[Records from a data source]
BEGIN

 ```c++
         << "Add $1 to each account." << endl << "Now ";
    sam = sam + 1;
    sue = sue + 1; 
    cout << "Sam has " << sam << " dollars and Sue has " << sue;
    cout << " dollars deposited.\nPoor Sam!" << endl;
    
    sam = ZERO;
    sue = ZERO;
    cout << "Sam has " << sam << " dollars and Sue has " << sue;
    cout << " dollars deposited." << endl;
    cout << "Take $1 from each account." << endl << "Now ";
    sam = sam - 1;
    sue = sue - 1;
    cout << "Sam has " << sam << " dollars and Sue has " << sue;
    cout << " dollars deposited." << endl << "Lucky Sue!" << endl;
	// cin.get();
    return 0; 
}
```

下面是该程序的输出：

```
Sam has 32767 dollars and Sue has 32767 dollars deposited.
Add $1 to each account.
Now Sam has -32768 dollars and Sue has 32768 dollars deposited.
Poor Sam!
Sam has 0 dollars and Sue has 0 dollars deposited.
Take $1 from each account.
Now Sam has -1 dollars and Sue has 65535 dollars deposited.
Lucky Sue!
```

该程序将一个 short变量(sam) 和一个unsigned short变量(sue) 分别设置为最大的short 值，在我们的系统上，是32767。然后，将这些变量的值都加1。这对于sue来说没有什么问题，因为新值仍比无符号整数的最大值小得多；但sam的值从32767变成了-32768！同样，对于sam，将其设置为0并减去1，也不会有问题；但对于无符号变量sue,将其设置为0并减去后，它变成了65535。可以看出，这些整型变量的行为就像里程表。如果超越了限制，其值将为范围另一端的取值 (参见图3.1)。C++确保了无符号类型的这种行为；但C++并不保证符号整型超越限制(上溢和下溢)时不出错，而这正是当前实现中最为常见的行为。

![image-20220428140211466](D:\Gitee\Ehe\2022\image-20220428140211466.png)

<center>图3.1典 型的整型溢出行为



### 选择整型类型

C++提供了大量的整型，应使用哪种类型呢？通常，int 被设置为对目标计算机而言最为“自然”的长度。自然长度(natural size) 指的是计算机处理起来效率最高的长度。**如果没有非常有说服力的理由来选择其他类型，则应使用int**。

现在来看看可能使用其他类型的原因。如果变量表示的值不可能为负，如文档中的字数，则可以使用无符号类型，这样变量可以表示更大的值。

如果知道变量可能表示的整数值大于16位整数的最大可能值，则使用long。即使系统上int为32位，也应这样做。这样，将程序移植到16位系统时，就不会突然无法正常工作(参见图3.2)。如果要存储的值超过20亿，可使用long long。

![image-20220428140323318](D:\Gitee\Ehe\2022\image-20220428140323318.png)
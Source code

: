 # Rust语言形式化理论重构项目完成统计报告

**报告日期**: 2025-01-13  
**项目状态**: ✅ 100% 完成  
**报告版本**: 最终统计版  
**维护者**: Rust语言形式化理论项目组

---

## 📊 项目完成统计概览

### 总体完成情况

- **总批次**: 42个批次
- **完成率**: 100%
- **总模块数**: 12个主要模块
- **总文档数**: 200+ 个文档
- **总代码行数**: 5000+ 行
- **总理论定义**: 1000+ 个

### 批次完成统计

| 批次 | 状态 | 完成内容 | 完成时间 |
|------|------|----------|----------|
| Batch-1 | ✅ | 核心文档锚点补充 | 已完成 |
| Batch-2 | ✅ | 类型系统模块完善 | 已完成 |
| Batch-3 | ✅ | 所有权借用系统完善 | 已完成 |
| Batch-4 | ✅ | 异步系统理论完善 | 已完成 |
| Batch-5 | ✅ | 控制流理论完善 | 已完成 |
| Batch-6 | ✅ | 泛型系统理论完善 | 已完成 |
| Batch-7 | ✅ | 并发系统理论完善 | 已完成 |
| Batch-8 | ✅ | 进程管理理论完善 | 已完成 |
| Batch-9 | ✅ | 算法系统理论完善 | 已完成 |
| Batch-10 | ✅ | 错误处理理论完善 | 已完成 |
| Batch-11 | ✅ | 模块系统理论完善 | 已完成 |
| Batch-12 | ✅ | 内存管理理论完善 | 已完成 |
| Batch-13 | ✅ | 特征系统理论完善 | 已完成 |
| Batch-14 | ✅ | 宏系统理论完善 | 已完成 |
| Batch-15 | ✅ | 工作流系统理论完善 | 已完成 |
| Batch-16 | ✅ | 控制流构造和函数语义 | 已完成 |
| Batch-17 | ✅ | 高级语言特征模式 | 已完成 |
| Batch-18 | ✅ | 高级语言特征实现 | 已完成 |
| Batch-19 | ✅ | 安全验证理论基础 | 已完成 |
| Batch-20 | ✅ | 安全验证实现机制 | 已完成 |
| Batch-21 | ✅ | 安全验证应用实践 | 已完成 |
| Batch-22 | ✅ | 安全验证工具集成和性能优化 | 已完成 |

END

**Description of the task:**
Both the line containing "所有权借用系统完善 | 已完成 |" and the line containing "安全验证实现机制 | 已完成 |" belong in the answer. Print them and every line above that falls between them exactly, and no others.

**Response to this exercise:**
| Batch-3 | ✅ | 所有权借用系统完善 | 已完成 |
| Batch-4 | ✅ | 异步系统理论完善 | 已完成 |
| Batch-5 | ✅ | 控制流理论完善 | 已完成 |
| Batch-6 | ✅ | 泛型系统理论完善 | 已完成 |
| Batch-7 | ✅ | 并发系统理论完善 | 已完成 |
| Batch-8 | ✅ | 进程管理理论完善 | 已完成 |
| Batch-9 | ✅ | 算法系统理论完善 | 已完成 |
| Batch-10 | ✅ | 错误处理理论完善 | 已完成 |
| Batch-11 | ✅ | 模块系统理论完善 | 已完成 |
| Batch-12 | ✅ | 内存管理理论完善 | 已完成 |
| Batch-13 | ✅ | 特征系统理论完善 | 已完成 |
| Batch-14 | ✅ | 宏系统理论完善 | 已完成 |
| Batch-15 | ✅ | 工作流系统理论完善 | 已完成 |
| Batch-16 | ✅ | 控制流构造和函数语义 | 已完成 |
| Batch-17 | ✅ | 高级语言特征模式 | 已完成 |
| Batch-18 | ✅ | 高级语言特征实现 | 已完成 |
| Batch-19 | ✅ | 安全验证理论基础 | 已完成 |
| Batch-20 | ✅ | 安全验证实现机制 | 已完成 |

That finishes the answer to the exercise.